Four women turn up for the night shift in a factory that packs Japanese ready meals. There is a co-dependent camaraderie amongst the four of them. Though they work the same production line together every evening, they only selectively reveal the true state of their lives. Outside of work, agency over their life at home is severely compromised by a loveless marriage, a husband who has recently walked out, one is stuck with an ailing dependent relative to care for, another a husband who having gambled away all their savings, is now physically abusing his wife
Their lives are sad, hand to mouth, existences. Borrowing money from each other to tide them over or pay for unexpected expenses. They work night shifts because it earns them better wages for shorter hours. Meshing better with their home life, it makes practical and emotional sense. They all get time away from situations that are slow burn torture. Then one night Yayoi, badly bruised, confesses to Masako that she has killed her husband. Masako decides to help her get rid of the body, and co-opts or coerces the other two friends to help in the disposal of it.
In the background, someone is accosting women from the factory on their way to or from home. An opportunistic loan shark is bearing down on a repayment schedule being kept to. And a dangerous yakuza who runs a brothel and gambling racket,who has a twisted sexual kink, finds himself drawn towards the four women. As the main characters steeply descend into this monsterous dark underbelly that their actions have opened up, it reveals more about their pasts and fundamental psychology of all of them.

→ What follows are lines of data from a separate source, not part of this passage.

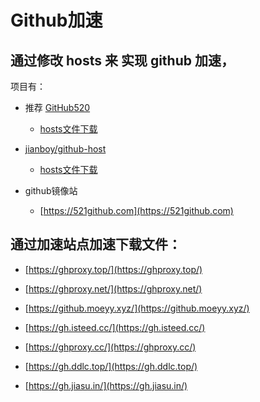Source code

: # Github加速

## 通过修改 hosts 来 实现 github 加速，
项目有：
- 推荐 [GitHub520](https://github.com/521xueweihan/GitHub520)
    - [hosts文件下载](https://raw.hellogithub.com/hosts)
- [jianboy/github-host](https://github.com/jianboy/github-host)
    - [hosts文件下载](https://cdn.jsdelivr.net/gh/jianboy/github-host/hosts)

- github镜像站
    - [https://521github.com](https://521github.com)

## 通过加速站点加速下载文件：
- [https://ghproxy.top/](https://ghproxy.top/)

- [https://ghproxy.net/](https://ghproxy.net/)

- [https://github.moeyy.xyz/](https://github.moeyy.xyz/)

- [https://gh.isteed.cc/](https://gh.isteed.cc/)

- [https://ghproxy.cc/](https://ghproxy.cc/)

- [https://gh.ddlc.top/](https://gh.ddlc.top/)

- [https://gh.jiasu.in/](https://gh.jiasu.in/)

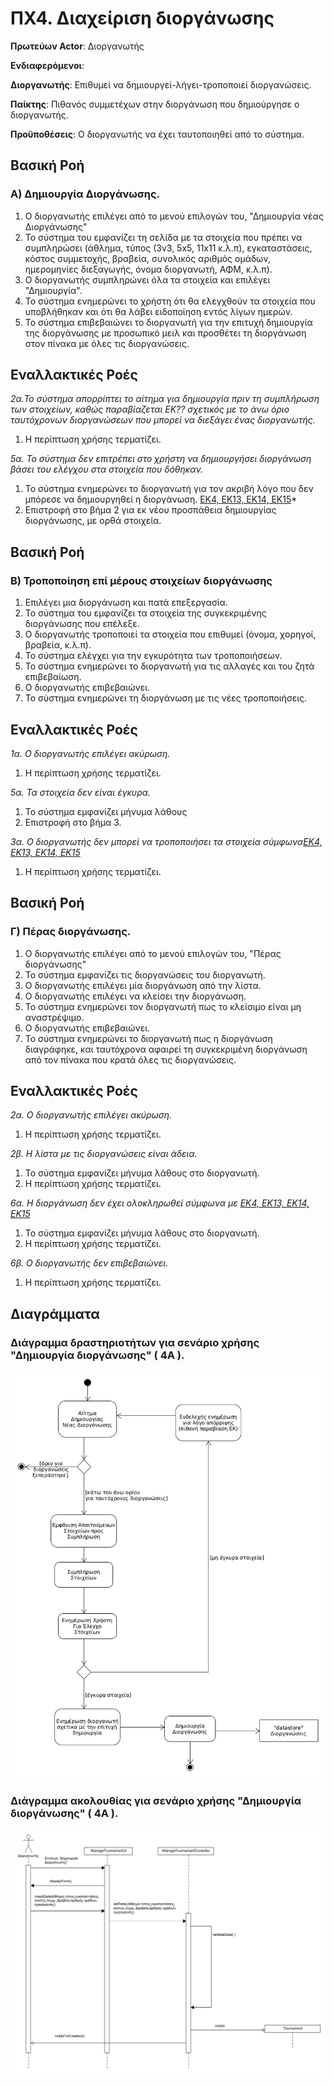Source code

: # ΠΧ4. Διαχείριση διοργάνωσης

**Πρωτεύων Actor**: Διοργανωτής 

**Ενδιαφερόμενοι**:

**Διοργανωτής**: Επιθυμεί να δημιουργεί-λήγει-τροποποιεί διοργανώσεις.

**Παίκτης**: Πιθανός συμμετέχων στην διοργάνωση που δημιούργησε ο διοργανωτής.

**Προϋποθέσεις**: Ο διοργανωτής να έχει ταυτοποιηθεί από το σύστημα.

## Βασική Ροή

### Α) Δημιουργία Διοργάνωσης.
1. Ο διοργανωτής επιλέγει από το μενού επιλογών του, "Δημιουργία νέας Διοργάνωσης"
2. Το σύστημα του εμφανίζει τη σελίδα με τα στοιχεία που πρέπει να συμπληρώσει (άθλημα, τύπος (3v3, 5x5, 11x11 κ.λ.π), εγκαταστάσεις, κόστος συμμετοχής, βραβεία, συνολικός αριθμός ομάδων, ημερομηνίες διεξαγωγής, όνομα διοργανωτή, ΑΦΜ, κ.λ.π).
3. Ο διοργανωτής συμπληρώνει όλα τα στοιχεία και επιλέγει "Δημιουργία".
4. Το σύστημα ενημερώνει το χρήστη ότι θα ελεγχθούν τα στοιχεία που υποβλήθηκαν και ότι θα λάβει ειδοποίηση εντός λίγων ημερών.
5. Το σύστημα επιβεβαιώνει το διοργανωτή για την επιτυχή δημιουργία της διοργάνωσης με προσωπικό μειλ και προσθέτει τη διοργάνωση στον πίνακα με όλες τις διοργανώσεις.

## Εναλλακτικές Ροές


*2α.Το σύστημα απορρίπτει το αίτημα για δημιουργία πριν τη συμπλήρωση των στοιχείων, καθώς παραβίαζεται ΕΚ?? σχετικός με το άνω όριο ταυτόχρονων διοργανώσεων που μπορεί να διεξάγει ένας διοργανωτής.*
1. Η περίπτωση χρήσης τερματίζει.

*5α. Το σύστημα δεν επιτρέπει στο χρήστη να δημιουργήσει διοργάνωση βάσει του ελέγχου στα στοιχεία που δόθηκαν.* 
1. Το σύστημα ενημερώνει το διοργανωτή για τον ακριβή λόγο που δεν μπόρεσε να δημιουργηθεί η διοργάνωση. [ΕΚ4, ΕΚ13, ΕΚ14, ΕΚ15](software-requirements.md#business-rules#)*
2. Επιστροφή στο βήμα 2 για εκ νέου προσπάθεια δημιουργίας διοργάνωσης, με ορθά στοιχεία.


## Βασική Ροή

### Β) Τροποποίηση επί μέρους στοιχείων διοργάνωσης
1. Επιλέγει μια διοργάνωση και πατά επεξεργασία.
2. Το σύστημα του εμφανίζει τα στοιχεία της συγκεκριμένης διοργάνωσης που επέλεξε.
3. Ο διοργανωτής τροποποιεί τα στοιχεία που επιθυμεί (όνομα, χορηγοί, βραβεία, κ.λ.π).
4. Το σύστημα ελέγχει για την εγκυρότητα των τροποποιήσεων.
5. Το σύστημα ενημερώνει το διοργανωτή για τις αλλαγές και του ζητά επιβεβαίωση.
6. Ο διοργανωτής επιβεβαιώνει.
7. Το σύστημα ενημερώνει τη διοργάνωση με τις νέες τροποποιήσεις.

## Εναλλακτικές Ροές

*1α. Ο διοργανωτής επιλέγει ακύρωση.*
1. Η περίπτωση χρήσης τερματίζει.

*5α. Τα στοιχεία δεν είναι έγκυρα.*
1. Το σύστημα εμφανίζει μήνυμα λάθους
2. Επιστροφή στο βήμα 3.

*3α. Ο διοργανωτής δεν μπορεί να τροποποιήσει τα στοιχεία σύμφωνα[ΕΚ4, ΕΚ13, ΕΚ14, ΕΚ15](software-requirements.md#business-rules#)*
1. Η περίπτωση χρήσης τερματίζει.

## Βασική Ροή

### Γ) Πέρας διοργάνωσης.
1. Ο διοργανωτής επιλέγει από το μενού επιλογών του, "Πέρας διοργάνωσης"
2. Το σύστημα εμφανίζει τις διοργανώσεις του διοργανωτή.
3. Ο διοργανωτής επιλέγει μία διοργάνωση από την λίστα.
4. Ο διοργανωτής επιλέγει να κλείσει την διοργάνωση.
5. Το σύστημα ενημερώνει τον διοργανωτή πως το κλείσιμο είναι μη αναστρέψιμο.
6. Ο διοργανωτής επιβεβαιώνει.
7. Το σύστημα ενημερώνει το διοργανωτή πως η διοργάνωση διαγράφηκε, και ταυτόχρονα αφαιρεί τη συγκεκριμένη διοργάνωση από τον πίνακα που κρατά όλες τις διοργανώσεις.

## Εναλλακτικές Ροές

*2α. Ο διοργανωτής επιλέγει ακύρωση.*
1. Η περίπτωση χρήσης τερματίζει.

*2β. Η λίστα με τις διοργανώσεις είναι άδεια.*
1. Το σύστημα εμφανίζει μήνυμα λάθους στο διοργανωτή.
2. Η περίπτωση χρήσης τερματίζει.

*6α. Η διοργάνωση δεν έχει ολοκληρωθεί σύμφωνα με [ΕΚ4, ΕΚ13, ΕΚ14, ΕΚ15](software-requirements.md#business-rules#)*
1. Το σύστημα εμφανίζει μήνυμα λάθους στο διοργανωτή.
2. Η περίπτωση χρήσης τερματίζει.

*6β. Ο διοργανωτής δεν επιβεβαιώνει.*
1. Η περίπτωση χρήσης τερματίζει.

## Διαγράμματα 

### **Διάγραμμα δραστηριοτήτων για σενάριο χρήσης "Δημιουργία διοργάνωσης" ( 4Α )**.

![Διάγραμμα δραστηριοτήτων σενάριο χρήσης 9Α](uml/requirements/uc4-Act-A.png)

### **Διάγραμμα ακολουθίας για σενάριο χρήσης "Δημιουργία διοργάνωσης" ( 4Α )**.

![Διάγραμμα δραστηριοτήτων σενάριο χρήσης 9Α](uml/requirements/sequence_uc4.png)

Out is a compelling read, an unflinching portrayal of immoral consequences, with plot twists and turns that wrong foot your expectations. All the way through you suspect this is unlikely to turn out well. How it actually unravels is what keeps you reading. Kirino's strength is in the descriptive detail and appreciation for her characters lives, for a style of life you rarely read of in Japanese novels - the just about managing working class. These are severely constrained lives this quartet of central characters have to somehow exist within. Kirino is adept at maintaining some sort of sympathy for all of them, even in the desperation of their very worst unguarded behaviours.
What happens to their friendships, their individual mindsets, as the gruesome consequences of their actions cranks up, is graphic and psychologically unsparing. Showing how an easy work based camaraderie quickly dissolves, and the petty jealousies, recriminations, carelessness and fundamental selfishness underneath kicks in and takes over.